Causation and reliance
For DJ to be liable to Capita in damages, Capita needed to show that the loss suffered was caused by DJ’s negligent advice and Capita’s reliance on it. The advice did not need to be in itself the decisive factor in Capita’s decision to invest in Dockside, but it needed to play a real and substantial part (JEB Fasteners v Mark Bloom  1 All ER 582).
DJ’s answer to the issue of causation was that (by reference to the way in which the Trust had been created and issues concerning the validity of Capita’s appointment as Trustee) Capita had no locus to bring the claim, it was precluded from relying on DJ’s advice and no reliance by Capita had (as a matter of fact) occurred.
The Judge disagreed. He found that DJ had caused Capita’s loss because Capita would not have completed the purchase of Dockside if it had received advice that the open market value was as low as £44.8 million.
Capita sought to recover all of the losses it had suffered as a result of acquiring Dockside including all acquisition, funding costs and loss of profit less the market value of Dockside in 2011. A grand total of £63.87 million.
However, the Judge took the view that damages should be awarded on a diminution in value basis. He said the consequences of DJ being wrong about Dockside’s value were that Capita paid £18.05 more for Dockside than they should have done (i.e. £62.85m less £44.8m). The judge therefore awarded Capita damages of £18.05m plus interest from the date of the investment in 2001.
Decision on appeal
There were three grounds for DJ’s appeal, namely that:
there was no proper basis for the Judge’s conclusion as to the correct valuation or valuation range of Dockside;
credit should have been given for the tax benefits received by investors; and
Capita should not have been awarded interest from 2001. Rather the interest should have run from 2008 when the investors first had access to the investment funds.
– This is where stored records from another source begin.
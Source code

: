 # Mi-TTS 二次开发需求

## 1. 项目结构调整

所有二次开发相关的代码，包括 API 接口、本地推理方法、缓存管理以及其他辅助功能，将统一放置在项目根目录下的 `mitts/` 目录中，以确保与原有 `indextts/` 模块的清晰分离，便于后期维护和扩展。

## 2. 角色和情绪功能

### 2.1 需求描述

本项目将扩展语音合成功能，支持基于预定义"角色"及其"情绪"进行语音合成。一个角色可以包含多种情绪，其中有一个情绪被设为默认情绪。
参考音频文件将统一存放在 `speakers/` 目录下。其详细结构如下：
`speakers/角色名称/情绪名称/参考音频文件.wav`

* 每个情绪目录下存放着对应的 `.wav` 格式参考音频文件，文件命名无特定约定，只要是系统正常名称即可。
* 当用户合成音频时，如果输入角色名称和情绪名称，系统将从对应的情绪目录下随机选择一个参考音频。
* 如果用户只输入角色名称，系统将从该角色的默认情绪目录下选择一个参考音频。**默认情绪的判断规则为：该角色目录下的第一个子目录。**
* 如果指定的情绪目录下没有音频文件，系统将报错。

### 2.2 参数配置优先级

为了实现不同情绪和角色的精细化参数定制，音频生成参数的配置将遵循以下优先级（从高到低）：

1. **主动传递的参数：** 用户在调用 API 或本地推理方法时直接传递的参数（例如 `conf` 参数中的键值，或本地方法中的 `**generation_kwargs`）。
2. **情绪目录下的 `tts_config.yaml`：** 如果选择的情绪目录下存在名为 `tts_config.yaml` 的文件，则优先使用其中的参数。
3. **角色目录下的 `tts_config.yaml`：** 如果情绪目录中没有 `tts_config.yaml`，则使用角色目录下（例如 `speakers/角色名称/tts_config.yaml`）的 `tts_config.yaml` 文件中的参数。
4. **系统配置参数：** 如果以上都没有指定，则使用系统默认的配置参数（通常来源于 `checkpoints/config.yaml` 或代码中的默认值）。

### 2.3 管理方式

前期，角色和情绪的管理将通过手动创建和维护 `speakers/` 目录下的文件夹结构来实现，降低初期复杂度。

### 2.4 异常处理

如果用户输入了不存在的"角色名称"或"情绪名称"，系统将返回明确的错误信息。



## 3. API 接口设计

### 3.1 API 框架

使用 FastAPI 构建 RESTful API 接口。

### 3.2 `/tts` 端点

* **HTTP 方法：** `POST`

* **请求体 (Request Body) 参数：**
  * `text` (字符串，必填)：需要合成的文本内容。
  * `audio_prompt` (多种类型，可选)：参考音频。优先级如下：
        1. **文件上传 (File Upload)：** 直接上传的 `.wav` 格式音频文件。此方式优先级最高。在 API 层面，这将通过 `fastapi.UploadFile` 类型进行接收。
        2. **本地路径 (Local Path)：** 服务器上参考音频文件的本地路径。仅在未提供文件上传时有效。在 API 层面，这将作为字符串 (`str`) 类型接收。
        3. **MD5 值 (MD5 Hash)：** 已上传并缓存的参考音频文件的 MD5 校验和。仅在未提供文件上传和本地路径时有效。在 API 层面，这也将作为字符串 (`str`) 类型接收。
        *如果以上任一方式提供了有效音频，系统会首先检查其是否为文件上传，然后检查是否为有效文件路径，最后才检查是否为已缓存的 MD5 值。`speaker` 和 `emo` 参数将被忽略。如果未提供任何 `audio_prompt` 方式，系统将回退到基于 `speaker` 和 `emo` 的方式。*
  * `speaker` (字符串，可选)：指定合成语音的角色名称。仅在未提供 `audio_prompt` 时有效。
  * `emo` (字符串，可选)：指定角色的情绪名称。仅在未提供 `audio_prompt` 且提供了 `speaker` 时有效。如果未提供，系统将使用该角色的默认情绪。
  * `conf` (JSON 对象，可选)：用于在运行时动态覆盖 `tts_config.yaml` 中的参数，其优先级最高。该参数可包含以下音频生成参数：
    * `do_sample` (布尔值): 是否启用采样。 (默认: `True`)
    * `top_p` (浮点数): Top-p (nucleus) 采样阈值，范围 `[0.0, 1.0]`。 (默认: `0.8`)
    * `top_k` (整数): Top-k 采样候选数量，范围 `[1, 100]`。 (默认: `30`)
The first ground of appeal attacked the reliance by the Judge on the evidence of Mr Barbour given that it was based on the unreliable and unsound evidence of Mr Parr. By a majority, the Court of Appeal concluded that the Judge was entitled to accept Mr Barbour’s view particularly given his immersion in the FOC sector. There was no need for “pinpoint accuracy” and there was enough “rational and evidential basis” for the Judge to do the best he could to determine a figure for damages. By contrast, Lord Justice Lloyd expressed a forceful dissenting view that if the Judge adopts the evidence of a witness who has been discredited, without any independent explanation, the decision of the Judge cannot and should not stand.
In relation to the tax issue, the Court of Appeal took the view that tax credits had to be relevant in the calculation of damages. This was because the tax considerations were an integral part of the investment, it would be unreal to leave tax considerations out in assessing the loss “really suffered” and it could not be said that the tax element was so remote that it should be disregarded.
Accordingly, DJ’s appeal on the tax issue was allowed and Capita’s damages were reduced down to £11.86 million.
DJ’s case on tax was on the premise that the loss was suffered in 2001 rather than in 2008, when investors would have access to the investment funds. As DJ had succeeded in its appeal on the tax issue, it followed that interest had to run from 2001 (when the loss was suffered). The appeal on the interest award therefore fell away.
This case highlights the complex arguments that can arise in professional negligence disputes against valuers particularly where a property is held under a trust or structured finance arrangement. Even before the typically difficult valuation issues are considered, arguments over the nature of the duty of care, to whom it is owed and reliance on the valuer’s advice are likely to arise. These problems can be avoided if sufficiently detailed terms for the engagement of the valuer are put in place from the outset making it clear who can rely on the advice and what it should cover.
For valuers this case is a stark reminder that very specific expertise may be required to value certain types of properties/developments. DJ’s assumption that they could acquire the requisite experience “on the job” was clearly dangerous and (as it turns out) exceptionally expensive.